俺は深沢と約束していた公立の進学校から、大学附属高校への進路変更を伝えた。
もう、限界だった。
『友達』と言う仮面を被り、その実、俺は何度も深沢を夢で穢していたのだ。
俺はいつ、心の中の野獣が深沢に牙を剥くのか怖かった。
「蔦田」
穏やかに微笑みながら俺の名前を呼ぶ深沢の笑顔も、弁護士への夢に向けてひたむきな姿も……。
全てが羨ましくもあり、全てが愛おしかった。
俺が一言「好きだ」と告げたら終わる関係。
それならばいっそ、離れた方が良いと思ったんだ。
俺は中2から遊びを覚え、女性の身体に魅力を感じない性癖だと知ってからは、いろんなヤツと遊びまくった。

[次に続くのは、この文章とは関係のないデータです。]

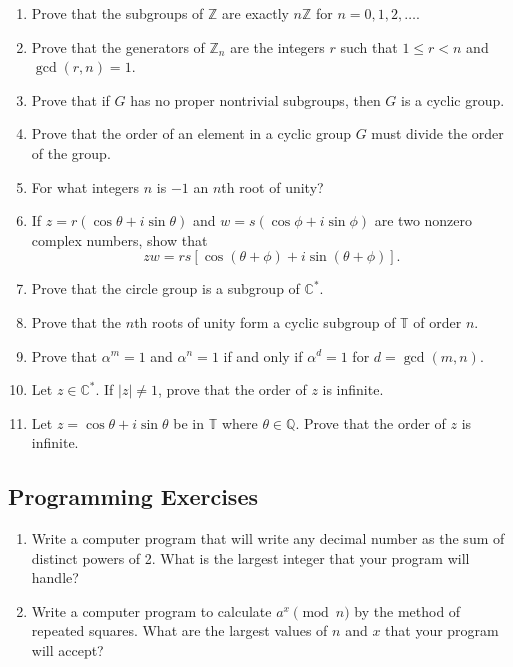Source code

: {\begin{enumerate}
 
\item
Prove that the subgroups of ${\mathbb Z}$ are exactly $n{\mathbb Z}$ for $n
= 0, 1, 2, \ldots$. 
 
 
\item
Prove that the generators of ${\mathbb Z}_n$ are the integers $r$ such
that $1 \leq r < n$ and $\gcd(r,n) =  1$. 
 
 
\item
Prove that if $G$ has no proper nontrivial subgroups, then $G$ is a 
cyclic group.
 
 
 
\item
Prove that the order of an element in a cyclic group $G$ must divide
the order of the  group. 
 
 
\item
For what integers $n$ is $-1$ an $n$th root of unity?
 
 
\item
If $z = r( \cos \theta + i \sin \theta)$ and $w = s(\cos \phi + i \sin
\phi)$ are two nonzero complex numbers, show that
\[
zw = rs[ \cos( \theta + \phi)  + i \sin( \theta + \phi)].
\]
 
 
\item
Prove that the circle group is a subgroup of  ${\mathbb C}^*$.
 
 
\item
Prove that the $n$th roots of unity form a cyclic subgroup of ${\mathbb
T}$  of order $n$. 
 
 
\item
Prove that $\alpha^m =1$ and $\alpha^n = 1$ if and only if $\alpha^d = 1$
for $d = \gcd(m,n)$.
 
 
\item
Let $z \in {\mathbb C}^\ast$. If $|z| \neq 1$, prove that the order of
$z$ is infinite. 
 
 
\item
Let $z =\cos \theta + i \sin \theta$ be in ${\mathbb T}$ where $\theta
\in {\mathbb Q}$.  Prove that the order of $z$ is infinite.
 
\end{enumerate}
}
 
 
\subsection*{Programming Exercises}
 
 
{\small
\begin{enumerate}
 
 
\item
Write a computer program that will write any decimal number as the sum
of distinct powers of 2.  What is the largest integer that your
program will handle?
 
 
\item
Write a computer program to calculate $a^x \pmod{ n}$ by the method of
repeated squares.  What are the largest values of $n$ and $x$ that
your program will accept?  
 
 
\end{enumerate}
}
 
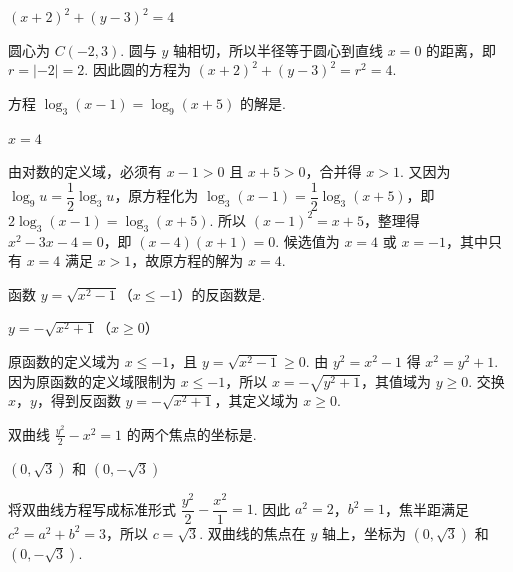 \begin{answer}
\((x + 2)^2 + (y - 3)^2 = 4\)
\end{answer}

\begin{solution}
圆心为 \(C(-2,3)\). 圆与 \(y\) 轴相切，所以半径等于圆心到直线 \(x=0\) 的距离，即 \(r=|-2|=2\). 因此圆的方程为
\((x+2)^2+(y-3)^2=r^2=4\).
\end{solution}

\begin{problem}
方程 \(\log_{3}(x-1)=\log_{9}(x+5) \) 的解是\fillinblank{}.
\end{problem}

\begin{answer}
\(x = 4\)
\end{answer}

\begin{solution}
由对数的定义域，必须有 \(x-1>0\) 且 \(x+5>0\)，合并得 \(x>1\). 又因为 \(\log_9u=\dfrac12\log_3u\)，原方程化为
\(\log_3(x-1)=\dfrac12\log_3(x+5)\)，即 \(2\log_3(x-1)=\log_3(x+5)\). 所以 \((x-1)^2=x+5\)，整理得 \(x^2-3x-4=0\)，即 \((x-4)(x+1)=0\). 候选值为 \(x=4\) 或 \(x=-1\)，其中只有 \(x=4\) 满足 \(x>1\)，故原方程的解为 \(x=4\).
\end{solution}

\begin{problem}
函数 \(y=\sqrt{x^{2}-1}\)（\(x\leqslant-1\)）的反函数是\fillinblank{}.
\end{problem}

\begin{answer}
\(y = -\sqrt{x^{2} + 1}\)（\(x \geqslant 0\)）
\end{answer}

\begin{solution}
原函数的定义域为 \(x\leqslant-1\)，且 \(y=\sqrt{x^2-1}\geqslant0\). 由 \(y^2=x^2-1\) 得 \(x^2=y^2+1\). 因为原函数的定义域限制为 \(x\leqslant-1\)，所以 \(x=-\sqrt{y^2+1}\)，其值域为 \(y\geqslant0\). 交换 \(x\)，\(y\)，得到反函数
\(y=-\sqrt{x^2+1}\)，其定义域为 \(x\geqslant0\).
\end{solution}

\begin{problem}
双曲线 \(\frac{y^{2}}{2}-x^{2}=1 \) 的两个焦点的坐标是\fillinblank{}.
\end{problem}

\begin{answer}
\((0,\sqrt{3})\) 和 \((0,-\sqrt{3})\)
\end{answer}

\begin{solution}
将双曲线方程写成标准形式
\(\dfrac{y^2}{2}-\dfrac{x^2}{1}=1\). 因此 \(a^2=2\)，\(b^2=1\)，焦半距满足 \(c^2=a^2+b^2=3\)，所以 \(c=\sqrt3\). 双曲线的焦点在 \(y\) 轴上，坐标为 \((0,\sqrt3)\) 和 \((0,-\sqrt3)\).
\end{solution}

それこそ、一夜限りの関係から、互いに都合の良い時にセックスをするセフレも居た。
ただ、それを深沢にだけは知られたくなくて、学校では良い子の仮面を被り続けていた。
「ねぇ、そんなんで疲れない?」
いつだったか、美鈴が俺に聞いて来た事があった。
「もう、慣れたよ……」
苦笑いを浮かべた俺に、美鈴は
「案外、思いを伝えたら上手くいくかもよ」
そう呟いた。
俺は苦笑いを浮かべたまま
「バカも休み休み言えよ。あいつはノンケで、俺とは違う」
と答えると
「そうかなぁ?私には、そうは見えないけど」
そう呟いて、美鈴はそれ以上何も言わなかった。
深沢には、婚約してすぐに美鈴を紹介していて、何度か一緒に遊んだこともある。
あいつは俺の婚約に、嬉しそうに笑って
「わぁ!こんな綺麗な人が婚約者なんて、蔦田が羨ましいよ!」
なんて答えたんだ。
美鈴の言葉にその気になって、告白した所で上手くいく訳が無い。
俺は自分の感情に蓋をする事にしたんだ。
俺の進路変更を伝えると、深沢は冒頭の台詞を吐き出した後、俺の胸ぐらを掴んで
「なんでだよ!なんで変えるんだよ!!ずっと一緒だって、ずっと友達だって約束したじゃないか!!」
涙を浮かべて叫んだアイツから逃げるように
「ずっと一緒は、無理だろう?」
そう答えてしまう。
「俺は、ずっとお前とは一緒にいられる友達だって信じていたよ!!」
涙で訴えるあいつに、俺は残酷な一言を口にしてしまう。
「マジで、ずっと一緒にいられるなんて思っていたのかよ」
そう呟いた俺の頬に、深沢の平手が炸裂した。
でも、痛くなんか無かった。
悲しそうに涙を流す深沢を見た胸の痛みの方が、俺には数倍も痛かった。
走り去る深沢の背中に
「ごめんな……深沢……」
と、ポツリと呟いた。
俺には決められたレールがあって、美鈴と結婚したら、あいつが従兄弟とやらと結ばれるまでは夫婦関係で居なければならない。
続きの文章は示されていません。